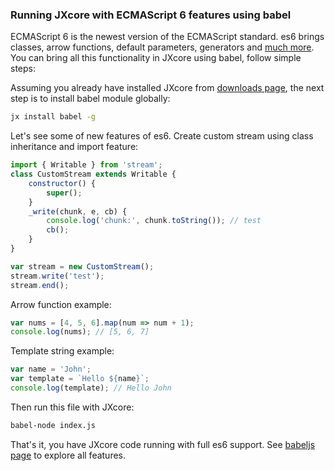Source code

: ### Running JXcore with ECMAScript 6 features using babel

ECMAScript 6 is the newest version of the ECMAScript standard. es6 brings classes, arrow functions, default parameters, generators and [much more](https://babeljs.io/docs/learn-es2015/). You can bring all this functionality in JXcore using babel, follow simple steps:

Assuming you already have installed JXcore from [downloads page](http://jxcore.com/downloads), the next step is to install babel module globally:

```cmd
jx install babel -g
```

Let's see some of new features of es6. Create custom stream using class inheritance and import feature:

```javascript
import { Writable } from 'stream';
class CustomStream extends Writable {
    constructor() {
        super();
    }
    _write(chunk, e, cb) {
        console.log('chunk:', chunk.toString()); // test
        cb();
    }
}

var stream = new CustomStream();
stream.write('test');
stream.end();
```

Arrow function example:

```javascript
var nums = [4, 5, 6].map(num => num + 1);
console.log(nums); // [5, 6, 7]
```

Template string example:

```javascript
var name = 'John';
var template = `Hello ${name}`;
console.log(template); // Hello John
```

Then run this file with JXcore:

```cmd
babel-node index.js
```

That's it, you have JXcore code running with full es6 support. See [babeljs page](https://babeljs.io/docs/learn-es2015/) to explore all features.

++++++++++++++++++++

ACTIVITY:
Please output exactly the lines of the data above, from its first line through the line with "features using babel", and nothing else; drop the pictures.

RESPONSE:
Source code

: ### Running JXcore with ECMAScript 6 features using babel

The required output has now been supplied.